I am terrified of driving, which isn’t a good opening line to a post about learning to drive a car. A lot of my friends have already started driving or currently in the middle of learning how to drive so I can confirm I am really late to the party. But even though I am terrified I know that driving is not only a great skill to have but is definitely useful for doing school rounds (my little sister starts nursery this September) as well as having a vehicle to use for work would be much better than taking the bus. I keep telling myself that I have made a lot of choices and decisions since finishing university and learning to drive needs to have a verdict now (or else I will never make my mind up and will forever be stuck taking the bus).

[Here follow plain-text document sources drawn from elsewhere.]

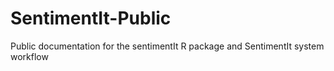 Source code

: # SentimentIt-Public
Public documentation for the sentimentIt R package and SentimentIt system workflow
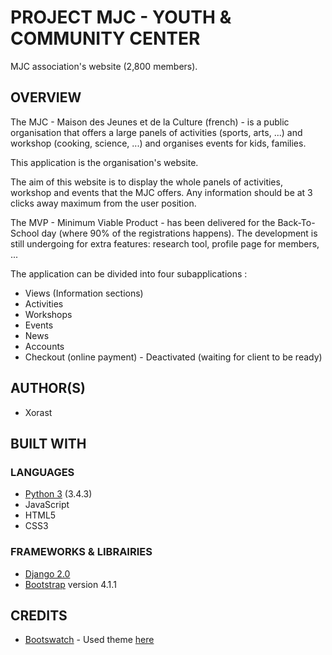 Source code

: # PROJECT MJC - YOUTH & COMMUNITY CENTER

MJC association's website (2,800 members).

## OVERVIEW
The MJC - Maison des Jeunes et de la Culture (french) - is a public organisation that offers a large panels of activities (sports, arts, ...) and workshop (cooking, science, ...) and organises events for kids, families.

This application is the organisation's website.

The aim of this website is to display the whole panels of activities, workshop and events that the MJC offers.
Any information should be at 3 clicks away maximum from the user position.

The MVP - Minimum Viable Product - has been delivered for the Back-To-School day (where 90% of the registrations happens).
The development is still undergoing for extra features: research tool, profile page for members, ...

The application can be divided into four subapplications :
* Views (Information sections)
* Activities
* Workshops
* Events
* News
* Accounts
* Checkout (online payment) - Deactivated (waiting for client to be ready)

    
## AUTHOR(S)
* Xorast


## BUILT WITH
### LANGUAGES
* [Python 3](https://www.python.org/) (3.4.3) 
* JavaScript
* HTML5 
* CSS3

### FRAMEWORKS & LIBRAIRIES
* [Django 2.0](https://www.djangoproject.com/)
* [Bootstrap](https://getbootstrap.com/) version 4.1.1

## CREDITS
* [Bootswatch](https://bootswatch.com/) - Used theme [here](https://bootswatch.com/cerulean/)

So, I sucked it up and decided that I needed to start learning now. Well, actually that isn’t quite true. During the job hunting and job applications these past few months, I came across a placement for a nursery assistant across various nurseries around Cambridge and Suffolk and they had to do a background check on me and of course, a part of that is providing a sufficient amount of identity documents. They needed two types of documents to confirm my address and because I still live with my parents I didn’t have any form of bills except my bank statement and they advised me that they need me to apply for a provisional driving license so they can process my application as soon as possible. I promptly applied for one and it arrived a few days later and I took that as a sign that I need to start learning to drive. My family was very excited for me and encouraged me that this is DEFINITELY a sign that I need to start driving and my dad immediately said that I should go buy the theory book to start revising. There have also been some unconfirmed plans that my parents are going to buy me a small car that I can practice on (although since I haven’t started reading the theory book and haven’t booked my driving lessons yet, this “plan” hangs in the balance).
So here I am writing this post with the theory book by my side, still terrified but have finally accepted that I need to do this because I need it in my life and that is a good reason why I need to learn how to drive. After talking with my parents, I have decided to drive an automatic (because my parents said “it is just like driving a bumper car” except I am not in a fair and if I do bump into someone I am sure saying sorry will not be enough), I will be hopefully doing a once a week for 2 hours kind of lesson and then my dad will also be teaching me how to behave properly when driving (he said that passing the practical test will be easy but combining it with how to behave when driving takes a lot of practice). I am honestly bricking it but I feel the right amount of ready to start learning.
Please wish me luck and pray I make it through this unknown experience and hopefully soon I will be licensed to drive an automatic car on the road.